* Entries provided:
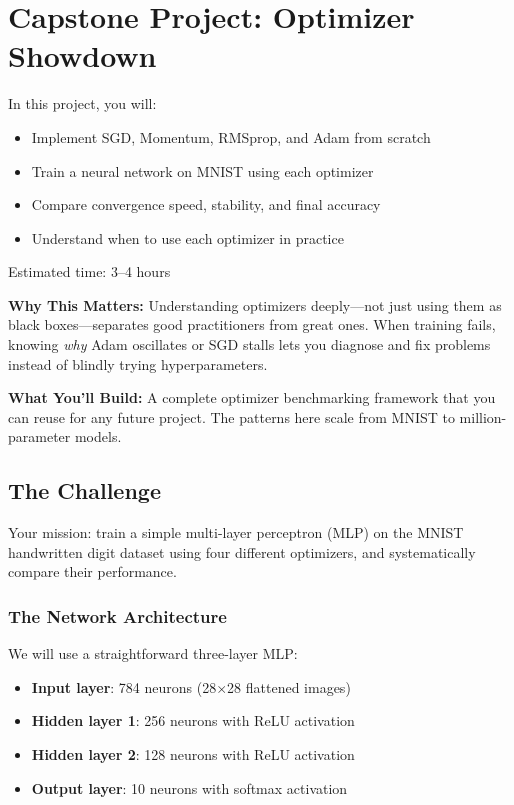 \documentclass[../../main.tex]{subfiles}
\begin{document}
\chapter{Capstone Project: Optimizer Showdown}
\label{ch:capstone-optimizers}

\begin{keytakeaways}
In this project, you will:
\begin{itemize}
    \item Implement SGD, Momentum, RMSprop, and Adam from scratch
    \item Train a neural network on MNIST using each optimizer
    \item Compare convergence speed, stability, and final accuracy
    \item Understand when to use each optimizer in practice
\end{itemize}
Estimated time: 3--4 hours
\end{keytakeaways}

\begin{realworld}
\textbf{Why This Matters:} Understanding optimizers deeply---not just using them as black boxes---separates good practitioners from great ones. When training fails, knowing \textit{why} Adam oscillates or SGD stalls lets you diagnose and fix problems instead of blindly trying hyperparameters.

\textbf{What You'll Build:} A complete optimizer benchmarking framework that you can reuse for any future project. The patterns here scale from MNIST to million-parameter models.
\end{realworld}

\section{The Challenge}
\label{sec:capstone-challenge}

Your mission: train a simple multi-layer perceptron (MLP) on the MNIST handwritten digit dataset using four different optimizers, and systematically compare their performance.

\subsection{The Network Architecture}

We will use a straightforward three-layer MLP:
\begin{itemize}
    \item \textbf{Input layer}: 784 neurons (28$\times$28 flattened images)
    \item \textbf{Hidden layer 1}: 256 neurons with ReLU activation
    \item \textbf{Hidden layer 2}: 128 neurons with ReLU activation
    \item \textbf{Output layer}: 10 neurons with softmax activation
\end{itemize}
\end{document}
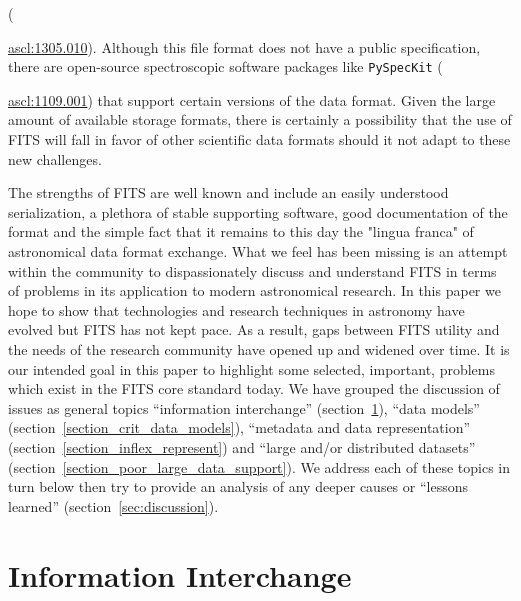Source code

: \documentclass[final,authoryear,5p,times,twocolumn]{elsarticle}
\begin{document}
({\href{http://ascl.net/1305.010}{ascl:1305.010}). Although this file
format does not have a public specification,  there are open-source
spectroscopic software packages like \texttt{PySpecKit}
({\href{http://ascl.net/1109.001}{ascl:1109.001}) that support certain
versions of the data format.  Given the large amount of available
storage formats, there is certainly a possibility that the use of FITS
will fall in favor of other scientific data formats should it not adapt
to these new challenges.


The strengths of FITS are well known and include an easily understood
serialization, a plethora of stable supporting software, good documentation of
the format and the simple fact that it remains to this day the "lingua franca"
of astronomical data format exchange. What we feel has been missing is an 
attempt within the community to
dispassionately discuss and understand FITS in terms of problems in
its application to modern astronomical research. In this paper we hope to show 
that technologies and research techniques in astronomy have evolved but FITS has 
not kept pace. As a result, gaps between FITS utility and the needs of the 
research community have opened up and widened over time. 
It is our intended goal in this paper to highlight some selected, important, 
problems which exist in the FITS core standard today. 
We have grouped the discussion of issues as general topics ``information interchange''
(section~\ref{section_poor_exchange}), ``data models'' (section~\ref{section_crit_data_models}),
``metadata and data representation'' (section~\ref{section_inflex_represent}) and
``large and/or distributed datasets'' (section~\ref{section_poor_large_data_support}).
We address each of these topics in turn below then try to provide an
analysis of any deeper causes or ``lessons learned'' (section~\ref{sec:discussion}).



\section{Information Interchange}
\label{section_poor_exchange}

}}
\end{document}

* What needs to be done:
Return the material from the line containing "We will use" through the line containing "versions of the", exactly and in full, but without its pictures.

* Exercise answer:
We will use a straightforward three-layer MLP:
\begin{itemize}
    \item \textbf{Input layer}: 784 neurons (28$\times$28 flattened images)
    \item \textbf{Hidden layer 1}: 256 neurons with ReLU activation
    \item \textbf{Hidden layer 2}: 128 neurons with ReLU activation
    \item \textbf{Output layer}: 10 neurons with softmax activation
\end{itemize}
\end{document}
Source code

: \documentclass[final,authoryear,5p,times,twocolumn]{elsarticle}
\begin{document}
({\href{http://ascl.net/1305.010}{ascl:1305.010}). Although this file
format does not have a public specification,  there are open-source
spectroscopic software packages like \texttt{PySpecKit}
({\href{http://ascl.net/1109.001}{ascl:1109.001}) that support certain
versions of the data format.  Given the large amount of available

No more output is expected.